It’s getting to be too much.

r/

I’m 20, reasonably attractive, and neurodivergent. I like reading at the park, watching ducks by the pond, lying in the grass listening to music. It’s calming and doing things alone is how I recharge. But lately, I’ve developed this horrible anxiety, because no matter where I go, it’s like clockwork, some man will blatantly stare at me like I’m a piece of meat and then approach me.

And it’s never innocent, I can feel the energy shift the second they walk up. The leering stare that feels like I’m public property to be dissected. The fake small talk. The “just trying to be friendly” act that’s always laced with sexual undertones I’m supposed to politely ignore. It’s like the moment they spot a girl alone, minding her own business, they treat it like an open invitation.

I just know if I were a man sitting alone reading a book, NO ONE would interrupt me to ask what I’m reading, where I’m from, or whether I come here often. No one would hover, no one would “strike up a conversation” that turns into a 30-minute monologue I’m expected to smile through.

It’s the entitlement that exhausts me. They see a woman alone and decide they’re owed her attention. If I were a man sitting on a bench with a book, no one would come over to “strike up a conversation” that I’m expected to smile through for 30 minutes. But because I’m a young woman alone, they treat it like a free invitation.

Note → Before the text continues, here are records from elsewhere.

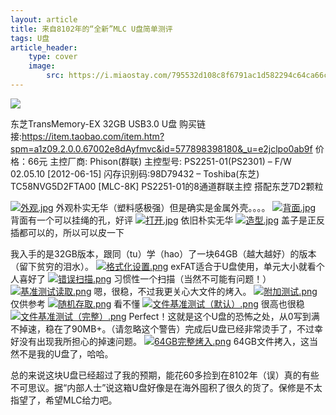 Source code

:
 ```yaml
---
layout: article
title: 来自8102年的“全新”MLC U盘简单测评
tags: U盘
article_header:
    type: cover
    image:
        src: https://i.miaostay.com/795532d108c8f6791ac1d582294c64ca66c4f5a64b7f8269ab4cbb67c84c9d31.jpg
---
```




![](https://i0.hdslb.com/bfs/article/8d923e11e85ed236226a41c74b0181c9024cb171.jpg)

东芝TransMemory-EX 32GB USB3.0 U盘
购买链接:https://item.taobao.com/item.htm?spm=a1z09.2.0.0.67002e8dAyfmvc&id=577898398180&_u=e2jclpo0ab9f
价格：66元
主控厂商: Phison(群联)
主控型号: PS2251-01(PS2301) – F/W 02.05.10 [2012-06-15]
闪存识别码:98D79432 – Toshiba(东芝) TC58NVG5D2FTA00 [MLC-8K]
PS2251-01的8通道群联主控 搭配东芝7D2颗粒

[![外观.jpg](https://i.loli.net/2018/10/14/5bc335be56f19.jpg)](https://i.loli.net/2018/10/14/5bc335be56f19.jpg)
外观朴实无华（塑料感极强）但是确实是金属外壳。。。。
[![背面.jpg](https://i.loli.net/2018/10/14/5bc33967a9045.jpg)](https://i.loli.net/2018/10/14/5bc33967a9045.jpg)
背面有一个可以挂绳的孔，好评
[![打开.jpg](https://i.loli.net/2018/10/14/5bc335c2039a1.jpg)](https://i.loli.net/2018/10/14/5bc335c2039a1.jpg)
依旧朴实无华
[![造型.jpg](https://i.loli.net/2018/10/14/5bc335bfc0d5f.jpg)](https://i.loli.net/2018/10/14/5bc335bfc0d5f.jpg)
盖子是正反插都可以的，所以可以皮一下

我入手的是32GB版本，跟同（tu）学（hao）了一块64GB（越大越好）的版本（留下贫穷的泪水）。
[![格式化设置.png](https://i.loli.net/2018/10/14/5bc330b991224.png)](https://i.loli.net/2018/10/14/5bc330b991224.png)
exFAT适合于U盘使用，单元大小就看个人喜好了
[![错误扫描.png](https://i.loli.net/2018/10/14/5bc330ba017bb.png)](https://i.loli.net/2018/10/14/5bc330ba017bb.png)
习惯性一个扫描（当然不可能有问题！）
[![基准测试读取.png](https://i.loli.net/2018/10/14/5bc330b9d61d6.png)](https://i.loli.net/2018/10/14/5bc330b9d61d6.png)
嗯，很稳，不过我更关心大文件的烤入。
[![附加测试.png](https://i.loli.net/2018/10/14/5bc330ba25f04.png)](https://i.loli.net/2018/10/14/5bc330ba25f04.png)
仅供参考
[![随机存取.png](https://i.loli.net/2018/10/14/5bc330ba06d58.png)](https://i.loli.net/2018/10/14/5bc330ba06d58.png)
看不懂
[![文件基准测试（默认）.png](https://i.loli.net/2018/10/14/5bc330ba23e55.png)](https://i.loli.net/2018/10/14/5bc330ba23e55.png)
很高也很稳
[![文件基准测试（完整）.png](https://i.loli.net/2018/10/14/5bc330ba24058.png)](https://i.loli.net/2018/10/14/5bc330ba24058.png)
Perfect！这就是这个U盘的恐怖之处，从0写到满不掉速，稳在了90MB+。（请忽略这个警告）完成后U盘已经非常烫手了，不过幸好没有出现我所担心的掉速问题。
[![64GB完整烤入.png](https://i.loli.net/2018/10/14/5bc333966dda1.png)](https://i.loli.net/2018/10/14/5bc333966dda1.png)
64GB文件拷入，这当然不是我的U盘了，哈哈。

总的来说这块U盘已经超过了我的预期，能花60多捡到在8102年（误）真的有些不可思议。据“内部人士”说这箱U盘好像是在海外囤积了很久的货了。保修是不太指望了，希望MLC给力吧。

And God forbid I don’t respond warmly. God Forbid, right? Then suddenly I’m a bitch. Cold, rude, overreacting.

I’m just so tired. I shouldn’t have to overthink what I wear or scan my surroundings every five seconds. I just want to exist in public without having to defend why I’m alone. Is that really so much to ask?

Comments

  1. freshingredientss Avatar

    Women from all over the world will relate to this. I’m usually a blunt person and the worst part is when I’m alone, I have to be cautious not to provoke fragile male egos in case something bad happens.

  2. Vin879 Avatar

    It’s ok to be a ‘bitch’ to keep your peace and sanity. Do what you gotta do, and say what you wanna say to cut them off. Life is too short to smile and nod through all of these situations every damn time

  3. monster-baiter Avatar

    its so fucking annoying. in some situations, like when im knitting or crocheting, so not reading i might even like some friendly chit chat if the vibes werent just incredibly off with these guys. ugh.

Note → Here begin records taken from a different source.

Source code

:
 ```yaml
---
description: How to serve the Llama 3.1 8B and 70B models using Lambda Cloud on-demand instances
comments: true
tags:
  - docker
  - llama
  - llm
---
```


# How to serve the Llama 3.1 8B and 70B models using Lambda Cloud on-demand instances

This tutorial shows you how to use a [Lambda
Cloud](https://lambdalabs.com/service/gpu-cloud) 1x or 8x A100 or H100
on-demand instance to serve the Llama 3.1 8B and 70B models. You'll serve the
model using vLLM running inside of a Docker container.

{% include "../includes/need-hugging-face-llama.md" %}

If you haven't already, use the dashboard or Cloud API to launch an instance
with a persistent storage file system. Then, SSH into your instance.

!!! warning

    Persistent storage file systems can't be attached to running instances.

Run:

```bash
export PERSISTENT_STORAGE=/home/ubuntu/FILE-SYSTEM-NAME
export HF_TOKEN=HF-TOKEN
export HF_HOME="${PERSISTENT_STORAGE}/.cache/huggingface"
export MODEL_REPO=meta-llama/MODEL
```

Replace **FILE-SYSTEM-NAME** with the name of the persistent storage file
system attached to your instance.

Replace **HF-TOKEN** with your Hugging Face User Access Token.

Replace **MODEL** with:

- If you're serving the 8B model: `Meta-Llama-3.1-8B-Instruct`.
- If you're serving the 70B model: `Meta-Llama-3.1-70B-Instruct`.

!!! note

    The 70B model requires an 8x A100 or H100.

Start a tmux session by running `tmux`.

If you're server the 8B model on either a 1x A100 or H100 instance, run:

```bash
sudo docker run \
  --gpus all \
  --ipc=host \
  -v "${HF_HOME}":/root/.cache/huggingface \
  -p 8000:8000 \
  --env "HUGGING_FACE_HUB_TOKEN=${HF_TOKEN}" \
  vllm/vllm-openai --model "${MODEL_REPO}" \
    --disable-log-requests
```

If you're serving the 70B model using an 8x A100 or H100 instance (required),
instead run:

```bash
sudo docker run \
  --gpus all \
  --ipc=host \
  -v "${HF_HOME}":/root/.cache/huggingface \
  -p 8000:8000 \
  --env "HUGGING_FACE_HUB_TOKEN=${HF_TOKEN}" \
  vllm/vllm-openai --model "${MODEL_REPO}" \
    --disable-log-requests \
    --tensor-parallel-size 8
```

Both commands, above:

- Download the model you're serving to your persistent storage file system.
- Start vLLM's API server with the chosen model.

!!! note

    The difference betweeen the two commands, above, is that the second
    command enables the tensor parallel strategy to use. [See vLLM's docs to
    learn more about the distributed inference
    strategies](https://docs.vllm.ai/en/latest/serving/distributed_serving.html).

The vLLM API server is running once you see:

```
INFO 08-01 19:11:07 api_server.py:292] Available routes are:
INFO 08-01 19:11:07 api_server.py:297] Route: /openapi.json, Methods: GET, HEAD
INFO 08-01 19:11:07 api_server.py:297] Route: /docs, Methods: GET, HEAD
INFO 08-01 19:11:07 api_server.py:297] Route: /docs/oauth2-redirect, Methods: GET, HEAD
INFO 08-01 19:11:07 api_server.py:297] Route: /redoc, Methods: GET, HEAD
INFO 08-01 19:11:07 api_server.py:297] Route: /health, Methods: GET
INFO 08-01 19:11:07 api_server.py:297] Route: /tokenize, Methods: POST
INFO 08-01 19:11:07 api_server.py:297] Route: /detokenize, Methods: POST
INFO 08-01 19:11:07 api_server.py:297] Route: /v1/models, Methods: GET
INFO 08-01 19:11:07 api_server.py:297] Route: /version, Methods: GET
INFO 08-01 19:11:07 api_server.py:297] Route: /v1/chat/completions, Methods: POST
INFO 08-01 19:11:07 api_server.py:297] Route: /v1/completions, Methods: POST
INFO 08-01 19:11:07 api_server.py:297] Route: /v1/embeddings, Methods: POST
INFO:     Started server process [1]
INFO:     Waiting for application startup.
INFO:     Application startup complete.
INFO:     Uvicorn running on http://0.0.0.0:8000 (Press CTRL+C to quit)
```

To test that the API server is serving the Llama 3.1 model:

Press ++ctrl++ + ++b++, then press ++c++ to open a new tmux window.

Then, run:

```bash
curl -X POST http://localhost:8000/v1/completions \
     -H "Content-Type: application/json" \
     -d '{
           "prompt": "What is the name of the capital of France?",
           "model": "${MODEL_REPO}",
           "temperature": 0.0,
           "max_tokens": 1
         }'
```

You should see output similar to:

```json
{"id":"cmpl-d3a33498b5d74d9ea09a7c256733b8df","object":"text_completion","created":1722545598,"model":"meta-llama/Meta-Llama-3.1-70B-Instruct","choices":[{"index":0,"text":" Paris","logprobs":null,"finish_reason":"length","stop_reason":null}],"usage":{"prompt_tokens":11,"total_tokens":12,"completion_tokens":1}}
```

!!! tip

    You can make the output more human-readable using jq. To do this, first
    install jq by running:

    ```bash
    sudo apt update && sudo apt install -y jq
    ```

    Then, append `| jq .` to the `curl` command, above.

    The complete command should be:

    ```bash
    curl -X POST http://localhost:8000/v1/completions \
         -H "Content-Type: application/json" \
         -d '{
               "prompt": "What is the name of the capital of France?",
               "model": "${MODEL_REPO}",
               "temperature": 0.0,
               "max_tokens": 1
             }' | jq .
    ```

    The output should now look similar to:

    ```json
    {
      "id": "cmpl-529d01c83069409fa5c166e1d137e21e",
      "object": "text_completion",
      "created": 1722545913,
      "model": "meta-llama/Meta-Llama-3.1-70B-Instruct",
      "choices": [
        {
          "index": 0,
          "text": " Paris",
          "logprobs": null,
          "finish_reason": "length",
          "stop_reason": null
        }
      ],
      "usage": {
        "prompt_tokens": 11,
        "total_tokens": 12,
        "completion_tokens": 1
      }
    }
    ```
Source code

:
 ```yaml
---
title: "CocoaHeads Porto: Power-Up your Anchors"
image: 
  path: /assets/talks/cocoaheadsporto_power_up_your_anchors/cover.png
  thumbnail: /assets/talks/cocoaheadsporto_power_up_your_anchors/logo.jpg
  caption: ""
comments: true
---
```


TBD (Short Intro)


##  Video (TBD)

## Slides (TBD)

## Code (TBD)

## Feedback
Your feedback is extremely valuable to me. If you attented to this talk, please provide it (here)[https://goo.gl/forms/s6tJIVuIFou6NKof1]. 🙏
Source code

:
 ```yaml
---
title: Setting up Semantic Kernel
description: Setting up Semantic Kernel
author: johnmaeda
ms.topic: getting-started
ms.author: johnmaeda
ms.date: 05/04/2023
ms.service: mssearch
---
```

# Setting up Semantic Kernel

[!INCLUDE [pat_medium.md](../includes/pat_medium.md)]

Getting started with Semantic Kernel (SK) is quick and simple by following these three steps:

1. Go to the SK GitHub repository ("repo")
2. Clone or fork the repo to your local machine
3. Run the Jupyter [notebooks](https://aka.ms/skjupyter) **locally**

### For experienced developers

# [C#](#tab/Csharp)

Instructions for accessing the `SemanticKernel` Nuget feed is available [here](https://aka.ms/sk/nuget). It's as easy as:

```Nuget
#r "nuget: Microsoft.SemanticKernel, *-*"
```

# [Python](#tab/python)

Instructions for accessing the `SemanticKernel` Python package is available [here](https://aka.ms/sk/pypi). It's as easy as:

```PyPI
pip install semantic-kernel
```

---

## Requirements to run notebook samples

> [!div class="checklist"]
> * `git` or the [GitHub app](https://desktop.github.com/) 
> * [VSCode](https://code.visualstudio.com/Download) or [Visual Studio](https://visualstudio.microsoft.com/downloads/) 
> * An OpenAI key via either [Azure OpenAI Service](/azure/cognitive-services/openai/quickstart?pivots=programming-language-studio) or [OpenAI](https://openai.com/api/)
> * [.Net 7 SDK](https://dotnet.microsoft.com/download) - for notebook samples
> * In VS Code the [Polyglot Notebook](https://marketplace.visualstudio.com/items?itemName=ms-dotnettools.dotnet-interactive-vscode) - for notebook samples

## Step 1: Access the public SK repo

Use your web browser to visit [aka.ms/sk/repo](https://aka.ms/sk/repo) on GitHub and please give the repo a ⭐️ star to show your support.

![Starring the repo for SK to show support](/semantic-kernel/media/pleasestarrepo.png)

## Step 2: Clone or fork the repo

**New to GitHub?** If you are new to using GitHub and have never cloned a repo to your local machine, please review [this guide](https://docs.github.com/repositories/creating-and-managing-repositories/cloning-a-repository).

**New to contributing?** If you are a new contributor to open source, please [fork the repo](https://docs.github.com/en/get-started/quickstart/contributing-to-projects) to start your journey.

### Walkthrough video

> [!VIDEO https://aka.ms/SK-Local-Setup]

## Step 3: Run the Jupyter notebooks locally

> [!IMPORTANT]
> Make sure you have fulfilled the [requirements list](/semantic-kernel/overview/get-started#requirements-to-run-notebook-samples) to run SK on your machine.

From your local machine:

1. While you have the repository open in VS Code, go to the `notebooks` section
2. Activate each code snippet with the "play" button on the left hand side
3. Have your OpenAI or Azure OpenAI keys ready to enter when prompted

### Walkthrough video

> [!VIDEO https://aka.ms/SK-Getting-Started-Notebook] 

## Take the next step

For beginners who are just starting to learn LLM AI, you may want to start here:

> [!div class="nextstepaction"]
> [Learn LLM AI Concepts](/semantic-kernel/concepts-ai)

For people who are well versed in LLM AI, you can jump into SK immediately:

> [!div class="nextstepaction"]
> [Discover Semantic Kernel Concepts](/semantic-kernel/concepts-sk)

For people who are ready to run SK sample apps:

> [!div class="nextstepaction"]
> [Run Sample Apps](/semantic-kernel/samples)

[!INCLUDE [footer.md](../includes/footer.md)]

    btw i once was sitting at the park reading a book, like a thriller or something. a guy interrupted me and said “i have been watching you for a while and you just look so sad and i thought maybe you want to talk about it” first of all wtf? why are you watching me “for a while”? weirdo. and secondly yes my facial expression might reflect what im reading which is murder and despair. and thirdly do you fucking think if i was actually sad i would tell some random asshole who has been watching me(?!) about my personal issues? delusional lmao

    and btw i then tried to explain to him that his approach might not be the smartest way to get a friendly response and he just huffed and walked off. like ok? im trying to help you dude

  4. Ethnax Avatar

    Last time I was waiting for my train alone with headphones AND a book some rando approaches me and started chatting. I took my headphones off and said “Sorry?” Then he started saying “you have a lovely smile.” I responded oh “sorry I don’t have any change i don’t carry cash.” Put my headphones back on back to my book. He looked pissed and said something I didn’t hear but I just said “I can’t help you maybe someone else can!” And ignored him. He stared me down a bit and then a train came along and he walked down the platform. Totally ruined my peace! I felt on edge after that and made sure not to get the same train as him. Why does seeing someone with headphones AND a book look like an open invitation. Smh

  5. OriginalEssGee Avatar

    I’m picturing small carry-able A-frame sign boards that say “DO NOT DISTURB!”